TASK DESCRIPTION ::
Starting at the line that contains "only called once" and ending at the line that contains "3. The first", the lines below are to be given again exactly, with nothing added.

--- ENTRIES SHOWN Enclosed Below ---

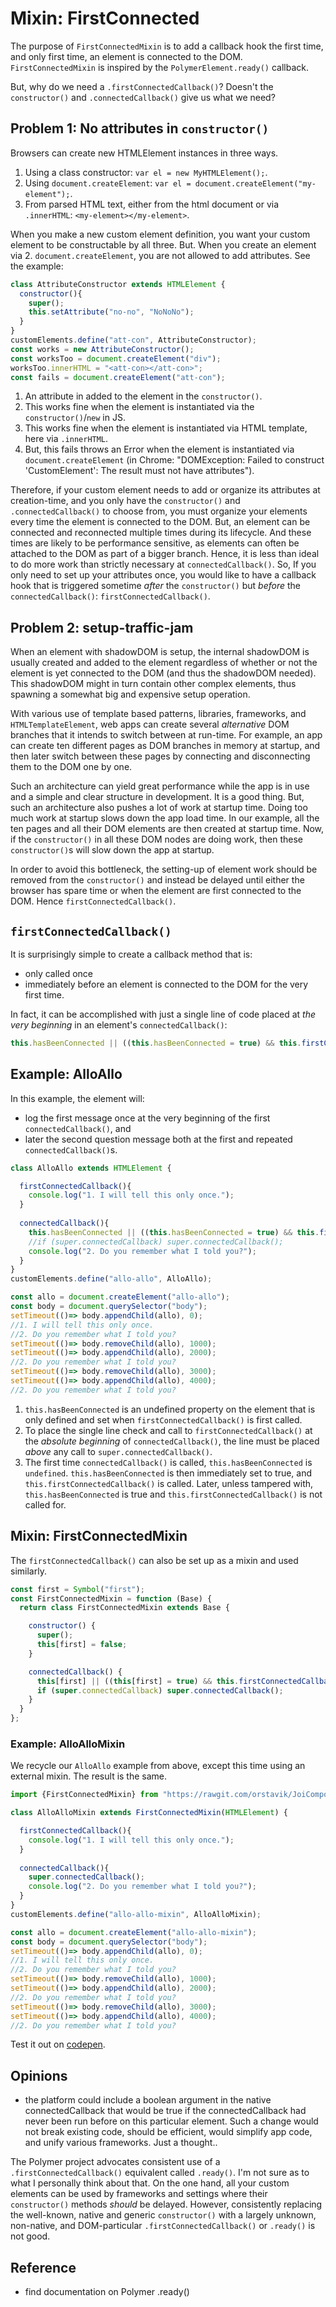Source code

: # Mixin: FirstConnected
The purpose of `FirstConnectedMixin` is to add a callback hook the first time, 
and only first time, an element is connected to the DOM.
`FirstConnectedMixin` is inspired by the `PolymerElement.ready()` callback.

But, why do we need a `.firstConnectedCallback()`? 
Doesn't the `constructor()` and `.connectedCallback()` give us what we need?

## Problem 1: No attributes in `constructor()`

Browsers can create new HTMLElement instances in three ways. 
1. Using a class constructor: `var el = new MyHTMLElement();`.
2. Using `document.createElement`: `var el = document.createElement("my-element");`.
3. From parsed HTML text, either from the html document or via `.innerHTML`: `<my-element></my-element>`.

When you make a new custom element definition,
you want your custom element to be constructable by all three.
But. When you create an element via 2. `document.createElement`, 
you are not allowed to add attributes. See the example:   
   
```javascript
class AttributeConstructor extends HTMLElement {
  constructor(){
    super();                                                                      
    this.setAttribute("no-no", "NoNoNo");                                         //[1]
  }
}
customElements.define("att-con", AttributeConstructor);
const works = new AttributeConstructor();                                         //[2]
const worksToo = document.createElement("div");
worksToo.innerHTML = "<att-con></att-con>";                                       //[3]
const fails = document.createElement("att-con");                                  //[4]
```

1. An attribute in added to the element in the `constructor()`.
2. This works fine when the element is instantiated via the `constructor()`/`new` in JS.
3. This works fine when the element is instantiated via HTML template, here via `.innerHTML`.
4. But, this fails throws an Error when the element is instantiated via `document.createElement`
(in Chrome: "DOMException: Failed to construct 'CustomElement': The result must not have attributes").

Therefore, if your custom element needs to add or organize its attributes at creation-time, 
and you only have the `constructor()` and `.connectedCallback()` to choose from,
you must organize your elements every time the element is connected to the DOM.
But, an element can be connected and reconnected multiple times during its lifecycle.
And these times are likely to be performance sensitive, 
as elements can often be attached to the DOM as part of a bigger branch. 
Hence, it is less than ideal to do more work than strictly necessary at `connectedCallback()`.
So, If you only need to set up your attributes once, 
you would like to have a callback hook that is triggered sometime *after* the 
`constructor()` but *before* the `connectedCallback()`: `firstConnectedCallback()`.

## Problem 2: setup-traffic-jam

When an element with shadowDOM is setup, the internal shadowDOM is usually created and added to the element 
regardless of whether or not the element is yet connected to the DOM (and thus the shadowDOM needed).
This shadowDOM might in turn contain other complex elements, thus spawning a somewhat big and expensive setup operation.

With various use of template based patterns, libraries, frameworks, and `HTMLTemplateElement`,
web apps can create several *alternative* DOM branches that it intends to switch between at run-time.
For example, an app can create ten different pages as DOM branches in memory at startup, and
then later switch between these pages by connecting and disconnecting them to the DOM one by one.

Such an architecture can yield great performance while the app is in use and
a simple and clear structure in development. It is a good thing.
But, such an architecture also pushes a lot of work at startup time.
Doing too much work at startup slows down the app load time.
In our example, all the ten pages and all their DOM elements are then created at startup time.
Now, if the `constructor()` in all these DOM nodes are doing work,
then these `constructor()`s will slow down the app at startup.

In order to avoid this bottleneck, the setting-up of element work should be 
removed from the `constructor()` and instead be delayed until either the browser has 
spare time or when the element are first connected to the DOM.
Hence `firstConnectedCallback()`.

## `firstConnectedCallback()`

It is surprisingly simple to create a callback method that is:
* only called once 
* immediately before an element is connected to the DOM for the very first time.

In fact, it can be accomplished with just a single line of code placed at 
*the very beginning* in an element's `connectedCallback()`:
```javascript
this.hasBeenConnected || ((this.hasBeenConnected = true) && this.firstConnectedCallback());
```

## Example: AlloAllo
In this example, the element will:
* log the first message once at the very beginning of the first `connectedCallback()`, and 
* later the second question message both at the first and repeated `connectedCallback()`s.

```javascript
class AlloAllo extends HTMLElement {

  firstConnectedCallback(){                                                                     //[3]
    console.log("1. I will tell this only once.");
  }
  
  connectedCallback(){
    this.hasBeenConnected || ((this.hasBeenConnected = true) && this.firstConnectedCallback()); //[1]
    //if (super.connectedCallback) super.connectedCallback();                                   //[2]
    console.log("2. Do you remember what I told you?");
  }
}
customElements.define("allo-allo", AlloAllo);

const allo = document.createElement("allo-allo");
const body = document.querySelector("body");
setTimeout(()=> body.appendChild(allo), 0);
//1. I will tell this only once.
//2. Do you remember what I told you?
setTimeout(()=> body.removeChild(allo), 1000);                           
setTimeout(()=> body.appendChild(allo), 2000);
//2. Do you remember what I told you?
setTimeout(()=> body.removeChild(allo), 3000);
setTimeout(()=> body.appendChild(allo), 4000);
//2. Do you remember what I told you?
```                                                                   

1. `this.hasBeenConnected` is an undefined property on the element that is only defined and set when 
`firstConnectedCallback()` is first called.
2. To place the single line check and call to `firstConnectedCallback()` at the *absolute beginning* 
of `connectedCallback()`, the line must be placed *above* any call to `super.connectedCallback()`.
3. The first time `connectedCallback()` is called, `this.hasBeenConnected` is `undefined`.
`this.hasBeenConnected` is then immediately set to true, and `this.firstConnectedCallback()` is called.
Later, unless tampered with, `this.hasBeenConnected` is true and `this.firstConnectedCallback()` is not called for.

## Mixin: FirstConnectedMixin

The `firstConnectedCallback()` can also be set up as a mixin and used similarly.

```javascript
const first = Symbol("first");
const FirstConnectedMixin = function (Base) {
  return class FirstConnectedMixin extends Base {

    constructor() {
      super();
      this[first] = false;
    }

    connectedCallback() {
      this[first] || ((this[first] = true) && this.firstConnectedCallback());
      if (super.connectedCallback) super.connectedCallback();
    }
  }
};
```

### Example: AlloAlloMixin

We recycle our `AlloAllo` example from above, except this time using an external mixin. The result is the same.

```javascript
import {FirstConnectedMixin} from "https://rawgit.com/orstavik/JoiComponents/master/src/FirstConnectedMixin.js";

class AlloAlloMixin extends FirstConnectedMixin(HTMLElement) {

  firstConnectedCallback(){
    console.log("1. I will tell this only once.");
  }
  
  connectedCallback(){
    super.connectedCallback();
    console.log("2. Do you remember what I told you?");
  }
}
customElements.define("allo-allo-mixin", AlloAlloMixin);

const allo = document.createElement("allo-allo-mixin");
const body = document.querySelector("body");
setTimeout(()=> body.appendChild(allo), 0);
//1. I will tell this only once.
//2. Do you remember what I told you?
setTimeout(()=> body.removeChild(allo), 1000);                           
setTimeout(()=> body.appendChild(allo), 2000);
//2. Do you remember what I told you?
setTimeout(()=> body.removeChild(allo), 3000);
setTimeout(()=> body.appendChild(allo), 4000);
//2. Do you remember what I told you?
```                                                                   

Test it out on [codepen](https://codepen.io/orstavik/pen/pLmYEM).

## Opinions
* the platform could include a boolean argument in the native connectedCallback that would be true 
if the connectedCallback had never been run before on this particular element. 
Such a change would not break existing code, should be efficient, would simplify app code, and 
unify various frameworks. Just a thought..

The Polymer project advocates consistent use of a `.firstConnectedCallback()` equivalent 
called `.ready()`. I'm not sure as to what I personally think about that.
On the one hand, all your custom elements can be used by frameworks and settings where their
`constructor()` methods *should* be delayed.
However, consistently replacing the well-known, native and generic `constructor()` with 
a largely unknown, non-native, and DOM-particular `.firstConnectedCallback()` or `.ready()`
is not good.

## Reference
 * find documentation on Polymer .ready()
 
 <!--
 ## `.firstConnectedCallback()` as an alternative to `constructor()`.
 Sometimes, custom elements can be set up in HTML templates or other structures 
 that are not immediately connected to the DOM.
 On such occasions, to run complex set up routines for several components might slow down
 other processes in the browser such as rendering the first impression.
 If this is the case, you want to delay the set up of the element until `.firstConnectedCallback()`.
 See [Mixin: FirstConnected](Mixin4_FirstConnectedMixin.md) for more details.
 Most often, the entire body of the `constructor()` can then be moved into `.firstConnectedCallback()`,
 and you can skip the `constructor()` entirely.
 -->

--- End of Enclosed ENTRIES SHOWN ---

RESPONSE TO THE TASK ::
* only called once 
* immediately before an element is connected to the DOM for the very first time.

In fact, it can be accomplished with just a single line of code placed at 
*the very beginning* in an element's `connectedCallback()`:
```javascript
this.hasBeenConnected || ((this.hasBeenConnected = true) && this.firstConnectedCallback());
```

## Example: AlloAllo
In this example, the element will:
* log the first message once at the very beginning of the first `connectedCallback()`, and 
* later the second question message both at the first and repeated `connectedCallback()`s.

```javascript
class AlloAllo extends HTMLElement {

  firstConnectedCallback(){                                                                     //[3]
    console.log("1. I will tell this only once.");
  }
  
  connectedCallback(){
    this.hasBeenConnected || ((this.hasBeenConnected = true) && this.firstConnectedCallback()); //[1]
    //if (super.connectedCallback) super.connectedCallback();                                   //[2]
    console.log("2. Do you remember what I told you?");
  }
}
customElements.define("allo-allo", AlloAllo);

const allo = document.createElement("allo-allo");
const body = document.querySelector("body");
setTimeout(()=> body.appendChild(allo), 0);
//1. I will tell this only once.
//2. Do you remember what I told you?
setTimeout(()=> body.removeChild(allo), 1000);                           
setTimeout(()=> body.appendChild(allo), 2000);
//2. Do you remember what I told you?
setTimeout(()=> body.removeChild(allo), 3000);
setTimeout(()=> body.appendChild(allo), 4000);
//2. Do you remember what I told you?
```                                                                   

1. `this.hasBeenConnected` is an undefined property on the element that is only defined and set when 
`firstConnectedCallback()` is first called.
2. To place the single line check and call to `firstConnectedCallback()` at the *absolute beginning* 
of `connectedCallback()`, the line must be placed *above* any call to `super.connectedCallback()`.
3. The first time `connectedCallback()` is called, `this.hasBeenConnected` is `undefined`.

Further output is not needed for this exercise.